Chaque semaine, Cinoche.com revisite un film qui a marqué son époque, divisé le public et/ou la critique, ou finalement obtenu le respect et la notoriété qu'il aurait dû avoir dès sa sortie - ou qu'il a perdus depuis -, qu'il s'agisse d'un incontournable, d'un trésor caché ou d'un plaisir coupable. Ce dimanche, nous nous penchons sur le cas de...
GRAVE OF THE FIREFLIES (Le tombeau des lucioles)
Isao Takahata | Japon | 1988 | 89 minutes
Nous n'associons généralement pas nos expériences de cinéphilie les plus troublantes et bouleversantes au cinéma d'animation.
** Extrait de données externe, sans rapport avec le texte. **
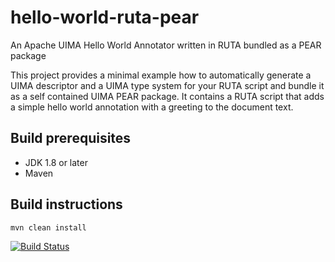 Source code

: # hello-world-ruta-pear

An Apache UIMA Hello World Annotator written in RUTA bundled as a PEAR package

This project provides a minimal example how to automatically generate a UIMA descriptor and a UIMA type system for your RUTA script and bundle it as a self contained UIMA PEAR package. It contains a RUTA script that adds a simple hello world annotation with a greeting to the document text.

## Build prerequisites

- JDK 1.8 or later
- Maven 

## Build instructions
    mvn clean install
    

[![Build Status](https://travis-ci.com/cgaege/hello-world-ruta-pear.svg?branch=master)](https://travis-ci.com/cgaege/hello-world-ruta-pear)
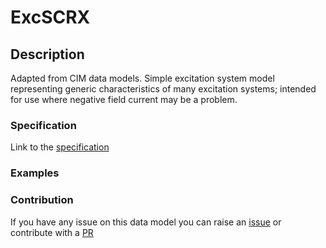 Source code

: # ExcSCRX

## Description 

Adapted from CIM data models. Simple excitation system model representing generic characteristics of many excitation systems; intended for use where negative field current may be a problem.
### Specification

Link to the [specification](https://smart-data-models.github.io/dataModel.EnergyCIM/ExcSCRX/doc/spec.md)
### Examples
### Contribution

 If you have any issue on this data model you can raise an [issue](https://github.com/smart-data-models/dataModel.EnergyCIM/issues)  or contribute with a [PR](https://github.com/smart-data-models/dataModel.EnergyCIM/pulls)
Et pourtant, personne ne peut sortir indemne d'un visionnement de Grave of the Fireflies du Japonais Isao Takahata.
Dès le départ, nous sommes confrontés à la mort du jeune Seita au milieu des passants indifférents, ultime tragédie d'une guerre qui en avait déjà fait vivre d'innombrable au jeune protagoniste.
La décision de débuter le film avec ce qui aurait très bien pu en être la dernière scène est totalement justifiée, et annonciatrice de la dureté des drames à venir. Car la finale qui suivra, environ 85 minutes plus tard, sera déjà particulièrement difficile à supporter.
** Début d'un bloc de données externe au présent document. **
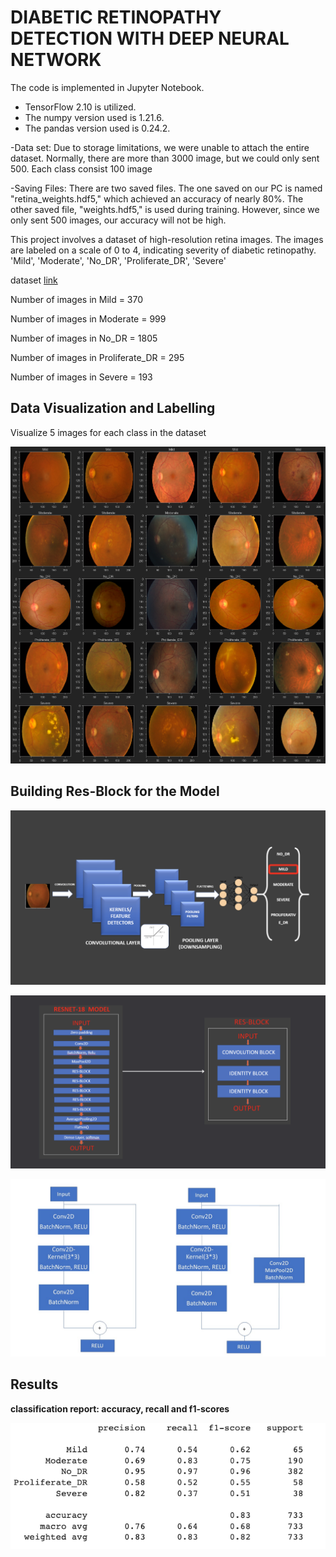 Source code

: # DIABETIC RETINOPATHY DETECTION WITH DEEP NEURAL NETWORK

The code is implemented in Jupyter Notebook.
- TensorFlow 2.10 is utilized. 
- The numpy version used is 1.21.6. 
- The pandas version used is 0.24.2.

-Data set:
Due to storage limitations, we were unable to attach the entire dataset.
Normally, there are more than 3000 image, but we could only sent 500.
Each class consist 100 image

-Saving Files:
There are two saved files. The one saved on our PC is named "retina_weights.hdf5," which achieved an accuracy of nearly 80%.
The other saved file, "weights.hdf5," is used during training. However, since we only sent 500 images, our accuracy will not be high.


This project involves a dataset of high-resolution retina images. The images are labeled on a scale of 0 to 4, indicating severity of diabetic retinopathy. 'Mild', 'Moderate', 'No_DR', 'Proliferate_DR', 'Severe'

dataset [link](https://github.com/elif-t/detecting-diabetic-retinopathy/assets/62542563/38bb8eae-97a1-4633-bac4-2d367d99eb2b)

Number of images in Mild = 370 

Number of images in Moderate = 999 

Number of images in No_DR = 1805 

Number of images in Proliferate_DR = 295 

Number of images in Severe = 193

## Data Visualization and Labelling

Visualize 5 images for each class in the dataset

![data](https://github.com/elif-t/detecting-diabetic-retinopathy/blob/main/data_visualize.png)

## Building Res-Block for the Model

![blocks](https://github.com/elif-t/detecting-diabetic-retinopathy/blob/main/blocks.png)

![res-net2](https://github.com/elif-t/detecting-diabetic-retinopathy/blob/main/res-net2.png)

![res-net](https://github.com/elif-t/detecting-diabetic-retinopathy/blob/main/Building%20Res-Block%20for%20the%20Model.jpeg)

## Results
**classification report: accuracy, recall and f1-scores**

![report](https://github.com/elif-t/detecting-diabetic-retinopathy/blob/main/report.png)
Grave of the Fireflies nous fait suivre le parcours pour le moins ardu de Seita et de sa petite soeur Setsuko au crépuscule de la Seconde Guerre mondiale, alors que le Japon est bombardé de toutes parts.
Après la disparition de leur père au combat, et la mort tragique de leur mère, le duo doit se débrouiller pour survivre à travers les régions dévastées et/ou sur le point d'être attaquées. Ne pouvant compter que sur le strict minimum de soutien de la part de leur tante, Seita et Setsuko quittent la demeure de celle-ci - où ils s'étaient réfugiés - pour s'installer dans un bunker abandonné au milieu de la forêt. Mais ce havre de paix improvisé ne pourra être la solution à tous leurs problèmes très longtemps.
Au-delà d'une histoire de survie, Grave of the Fireflies traite également des traumatismes et des effets psychologiques de la guerre sur les gens ordinaires, de la façon dont l'entraide fait alors de plus en plus place à la méfiance et à un individualisme forcé au sein d'une seule et même nation.
Si cette situation est observée et rapportée du point de vue d'un adolescent de quatorze ans et d'une fillette de quatre ans, la façon dont le récit est raconté, lui, n'a rien d'enfantin.
Entre la maturité et la force de caractère que doit acquérir Seito dès son jeune âge, et la candeur et l'innocence dont fait preuve malgré tout Setsuko dans un contexte qu'elle ne saurait comprendre totalement, même à travers ses pires cauchemars, Isao Takahata aborde son sujet sur deux fronts bien distincts, mais qui finissent par se recouper de façon à rendre chaque scène plus marquante et émouvante, que ce soit dans la grâce ou dans l'horreur.
Cette idée est déjà bien présente au départ, quand le film traite de la mort de manière assez brutale, mais en se permettant également de mettre en images un au-delà avec lequel vient une certaine forme de quiétude et d'apaisement. Un repos bien mérité - si nous pouvons l'exprimer ainsi - pour des personnages ayant vu et vécu leur part d'épreuves difficilement surmontables malgré leur jeune âge.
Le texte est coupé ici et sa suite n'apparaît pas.